1945-1954: from the end of the war to the beginnings of Remembrance

Struthof Penitentiary

From 1945 to 1948 the camp served as a penitentiary, depending first on the interior and later on the justice ministry. Nearly 2,500 German civilian men, women and children who found themselves in the battle zone were interned there in January 1945. So were Alsatians accused of collaborating.

The earliest demonstrations of remembrance

When Natzweiler deportees returned from the camps, they met to remember those who did not and to find what comfort they could in the company of their fellow former detainees. They set up three organisations between 1945 and 1950: the Amicale des Anciens Déportés Politiques du camp de Struthof, Amicale des Anciens internés des camps de Schirmeck et du Struthof and Amicale des Déportés et Familles de Disparus de Natzweiler-Struthof et ses Kommandos. Commemorations took place as early as 1945. On 11 February General de Lattre, at the head of the 1st French Army, led a funeral service celebrated in memory of General Frère and Alsatian patriots. On 11 November Fanny and Yves Bouchard (representatives of the Alliance network and founders of the Haut-Rhin COSOR) invited camp survivors to participate in Political Internees and Deportees Day and organised a torchlight march between Struthof and Strasbourg. Fanny Bouchard collected documents at Struthof, went through the camp’s files with a fine-toothed comb and listed approximately 20 nationalities. A cross and a marker were temporarily erected at the bottom of the camp. They were the first monuments of remembrance.

The trials

In 1945 the Allies held trials trials for each camp director. The British tried former camp commander Josef Kramer for the part he played at Bergen-Belsen. The other identified officers were tried at the trials of Wuppertal, Rastatt and Metz.

The earliest conservation measures

Meanwhile, the government soon realised how important it was to preserve the site. At a meeting of the Interministerial Commission on 28 September 1949, the prime minister transferred the site’s management to the ministry of veterans’ affairs and war victims and a project was designed to turn the camp into a high place of remembrance for the victims of Nazism. On 3 March 1950 the National Committee of Deportees, Internees and Resistors unanimously decided to create a national necropolis at Struthof in order to bury the bodies of deportees that the Nazis had not managed to make disappear. The former camp’s soil was declared a national historic monument in 1950 and the gas chamber in 1951. On 13 October 1953 a decree set up a national committee for the erection of a Struthof deportation memorial.

The destruction of the camp’s barracks

Bad weather took its tool on the camp’s wooden barracks and they had to be knocked down. On 29 March 1954 the symbolic incineration of barrack 12 took place during an official ceremony marking the start of construction work on the national deportation memorial. In attendance were Paul Demange, prefect of the Bas-Rhin, former deportee at Neuengamme; Georges Ritter, vice-president of the Bas-Rhin General Council, former deportee; Camille Wolff, deputy from the Bas-Rhin, former deportee, President of the Amicale des Anciens internés des camps de Schirmeck et du Struthof; Yves Bouchard, former deportee, representing the Alliance network; the representatives of the Struthof National Committee, FNDIRP, UNADIF, and UFAC; and a delegation of former officers who had been deported.

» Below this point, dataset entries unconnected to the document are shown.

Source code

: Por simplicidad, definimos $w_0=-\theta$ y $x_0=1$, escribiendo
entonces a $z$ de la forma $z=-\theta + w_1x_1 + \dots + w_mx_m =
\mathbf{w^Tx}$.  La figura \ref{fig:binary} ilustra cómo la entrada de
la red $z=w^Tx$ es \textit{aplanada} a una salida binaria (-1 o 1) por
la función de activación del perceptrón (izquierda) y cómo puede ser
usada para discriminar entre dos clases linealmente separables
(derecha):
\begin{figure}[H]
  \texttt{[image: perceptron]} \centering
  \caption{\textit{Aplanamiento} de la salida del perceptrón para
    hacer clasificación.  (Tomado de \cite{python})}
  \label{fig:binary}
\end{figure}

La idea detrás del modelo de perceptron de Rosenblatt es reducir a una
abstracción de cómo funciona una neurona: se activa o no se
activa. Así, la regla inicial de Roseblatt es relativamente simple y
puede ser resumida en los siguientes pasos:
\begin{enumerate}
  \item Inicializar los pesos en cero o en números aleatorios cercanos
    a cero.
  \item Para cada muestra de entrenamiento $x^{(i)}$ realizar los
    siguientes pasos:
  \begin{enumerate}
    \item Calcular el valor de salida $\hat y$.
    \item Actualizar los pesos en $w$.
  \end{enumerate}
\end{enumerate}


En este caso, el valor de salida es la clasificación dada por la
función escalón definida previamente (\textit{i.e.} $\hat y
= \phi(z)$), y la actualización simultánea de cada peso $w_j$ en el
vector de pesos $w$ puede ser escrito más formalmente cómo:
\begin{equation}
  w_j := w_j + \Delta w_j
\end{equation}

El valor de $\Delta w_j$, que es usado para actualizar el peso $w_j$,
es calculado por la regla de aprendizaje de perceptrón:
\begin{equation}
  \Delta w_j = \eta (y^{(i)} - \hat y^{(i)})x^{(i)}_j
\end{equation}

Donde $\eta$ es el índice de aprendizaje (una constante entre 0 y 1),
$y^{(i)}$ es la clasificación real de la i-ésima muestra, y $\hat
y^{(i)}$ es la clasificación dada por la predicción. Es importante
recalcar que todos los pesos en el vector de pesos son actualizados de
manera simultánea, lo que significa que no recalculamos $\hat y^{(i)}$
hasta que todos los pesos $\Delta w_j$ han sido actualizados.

Four barracks were preserved: a deportee dormitory, the kitchen block, the cellblock and the crematory oven block. Today stone markers with the other concentration camps’ names engraved on them show where the barracks once stood.

The start of a national fund-raising drive

The Executive Board of the National Committee was set up by the decree of 2 December 1954. Its members are former resisters, internees and deportees from Natzweiler or other camps. The board was in charge of taking all useful steps to build and conserve the memorial. A decree of 5 December 1954 authorised the start of a national fund-raising drive. An imposing monument designed by Bertrand Monnet, architect in chief of Historic Monuments, was built thanks to the large amount of money raised.

In 1956 a commemorative stamp showing the “National Deportation Memorial” intended to finance the Struthof National Committee and the national fund-raising drive went on sale. A special first-day obliteration ceremony took place at Natzwiller (Bas-Rhin) on 14 January 1956.